Harry rolled his eyes at the theft, not really worried about it. As soon as Clint turned it on, he would notice it didn't work. Mainly because that was just the outer casing – Harry had taken out the guts of the machine earlier to poke at it and see if he could do better than Apple or Samsung or whoever else out there. He had already made most of the tech 3D if you could afford it, but he was proud that his screens (so far) rated the most durable and reliable.
He opened the cabinet once more with the reactors and frowned, knowing that he was on his own. He pulled one out and figured he might as well put it in and hope that it took another year for the new one to corrode. Optimistic was usually never his forte, but he had grown more into accepting it lately.
Harry just managed to press the new reactor into his chest when Jarvis informed him of Blaise's arrival. He turned to the door just as his friend came down the stairs, typed in the code, and came into the lab. Harry stood in front of where the corroded reactor was and hoped his friend wouldn't see it.
"I don't want to know details," Harry told him. "Just that it's done."
"It's done, but we might have a problem." Blaise ran a hand over his head. "Someone tried to help him escape the prison. I was just barely able to get it under control."
"Shit. Do we have any idea of who—"
"I have a few and I can watch them easily enough through the military." Blaise stepped closer and took hold of Harry's chin, tilting his head from side to side. "How much did she fix?"
Harry pulled away. "Why are you asking me questions you already know?"
"Harry—"
"Don't, Blaise. I don't get to be upset when you go off to help a war, you don't get to be upset when some amateur tries to beat me up." Harry crossed his arms. "I'm fine."
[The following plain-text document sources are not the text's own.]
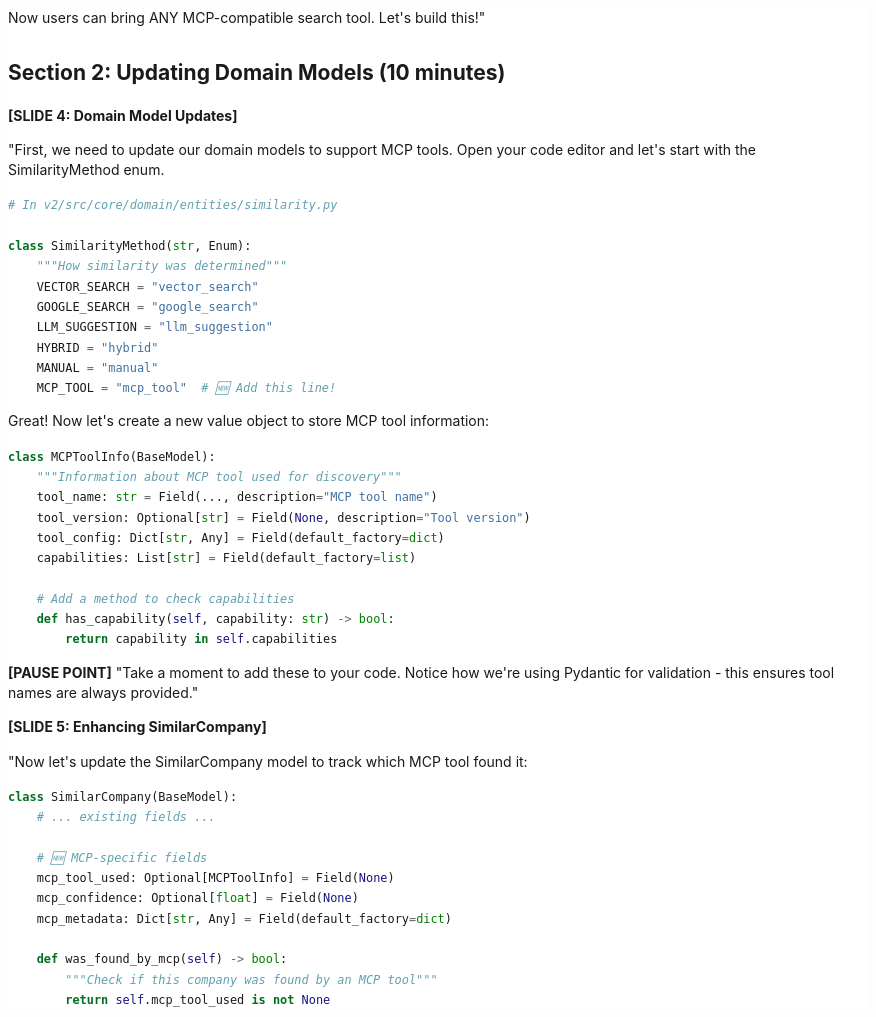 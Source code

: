 Now users can bring ANY MCP-compatible search tool. Let's build this!"

## Section 2: Updating Domain Models (10 minutes)

**[SLIDE 4: Domain Model Updates]**

"First, we need to update our domain models to support MCP tools. Open your code editor and let's start with the SimilarityMethod enum.

```python
# In v2/src/core/domain/entities/similarity.py

class SimilarityMethod(str, Enum):
    """How similarity was determined"""
    VECTOR_SEARCH = "vector_search"
    GOOGLE_SEARCH = "google_search"
    LLM_SUGGESTION = "llm_suggestion"
    HYBRID = "hybrid"
    MANUAL = "manual"
    MCP_TOOL = "mcp_tool"  # 🆕 Add this line!
```

Great! Now let's create a new value object to store MCP tool information:

```python
class MCPToolInfo(BaseModel):
    """Information about MCP tool used for discovery"""
    tool_name: str = Field(..., description="MCP tool name")
    tool_version: Optional[str] = Field(None, description="Tool version")
    tool_config: Dict[str, Any] = Field(default_factory=dict)
    capabilities: List[str] = Field(default_factory=list)
    
    # Add a method to check capabilities
    def has_capability(self, capability: str) -> bool:
        return capability in self.capabilities
```

**[PAUSE POINT]** "Take a moment to add these to your code. Notice how we're using Pydantic for validation - this ensures tool names are always provided."

**[SLIDE 5: Enhancing SimilarCompany]**

"Now let's update the SimilarCompany model to track which MCP tool found it:

```python
class SimilarCompany(BaseModel):
    # ... existing fields ...
    
    # 🆕 MCP-specific fields
    mcp_tool_used: Optional[MCPToolInfo] = Field(None)
    mcp_confidence: Optional[float] = Field(None)
    mcp_metadata: Dict[str, Any] = Field(default_factory=dict)
    
    def was_found_by_mcp(self) -> bool:
        """Check if this company was found by an MCP tool"""
        return self.mcp_tool_used is not None
```
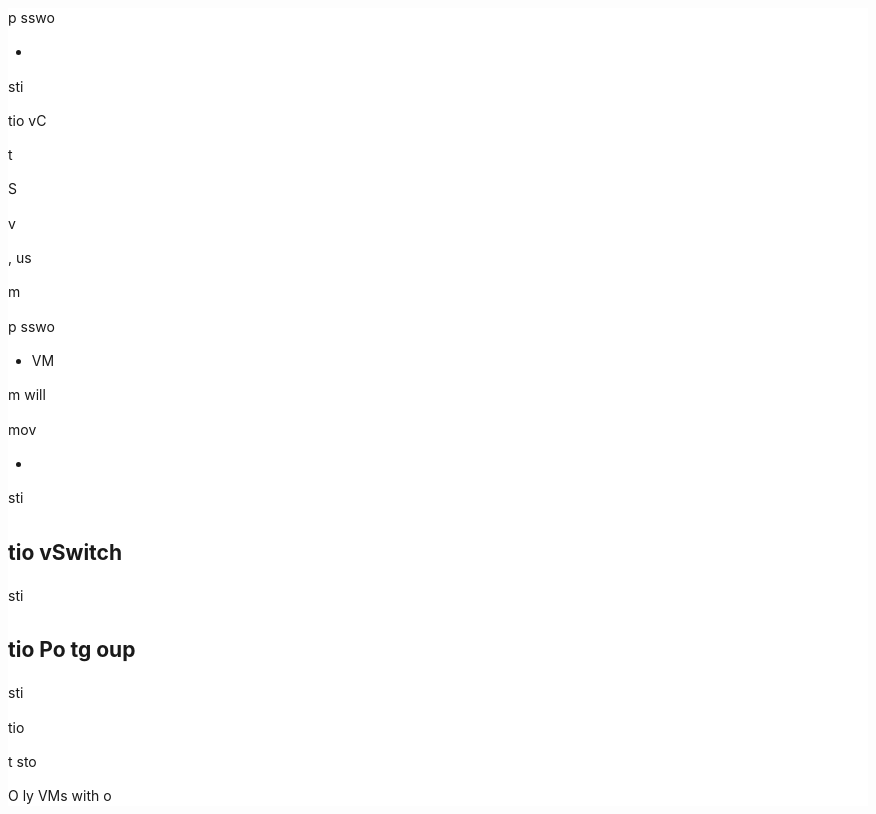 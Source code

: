  p
sswo


- 

sti

tio
 vC

t

 S

v

, us



m
 


 p
sswo


- VM 

m
 will 

 mov


- 

sti

tio
 vSwitch
- 

sti

tio
 Po
tg
oup
- 

sti

tio
 

t
sto



O
ly VMs with o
"You're a terrible liar." Blaise glanced down to the table and at the reactor there. "What's that?"
"Nothing." Harry turned to pick it up, but Blaise summoned it before he could. "Blaise…"
"What the hell is around it?"
"I was testing it," Harry quickly lied. "Seeing what kind of poisons or acids it could hold up to. You know, just in case."
"What's this from, then?"
Harry forced himself to look at Blaise. If they looked at each other, maybe Blaise would believe him. "Mercury."
No, Blaise didn't believe him. Harry could see it in his eyes, but Blaise did put the reactor back down. "You'll tell me when you really need help, right?"
"Of course I will. Blaise, you're my best friend."
The corner of Blaise's mouth quirked up slightly. "Yeah, I guess I am. Does that mean I get to call you out on your bullshit?"
"Can it wait until after the expo opening? I'm kind of busy on that front." It would also give him enough time to think of a better excuse than Mercury.
"Yeah, Harry, it can wait." Blaise patted Harry's shoulder a few times before pulling them close enough that their foreheads touched. "Just don't lock me out."
"I save that torture for Clint. You're good."
"Asshole." Blaise grinned and backed off. "I'm going to go take Hermione and distract her for a few hours. We'll see you at dinner."
Harry wrinkled his nose and made a gagging noise. "Didn't need to know that, ew. Thinking of my friend doing what I know you're implying is not how I want to spend my evening."
Blaise laughed, heading for the door. "Consider it payback for making me go into a French prison."
Harry rolled his eyes and said nothing else as Blaise went up the stairs. He was glad his friend was back and that Vanko was one less thing to worry about. He had no doubts that Blaise would make sure the man's death looked like an accident – it was just whomever tried to help him escape that worried Harry now. If Blaise could watch them easily through the military, that didn't bode well.
He sighed and stared at the corroded reactor, wondering when he was ever going to get a chance to just relax and enjoy life. He didn't expect things to be normal after he announced that he was Iron Man, but he wasn't sure he expected quite this much drama.
"Jarvis?
"Sir?"
"Find me a way to keep track of the Palladium levels. The last thing I want to do is kneel over and die without warning."
"Yes, sir. Am I to assume that this is private?"
"Nobody but me for now," Harry agreed. "They don't need to worry."
He stood in silence, unable to really think of a solution, for a long time.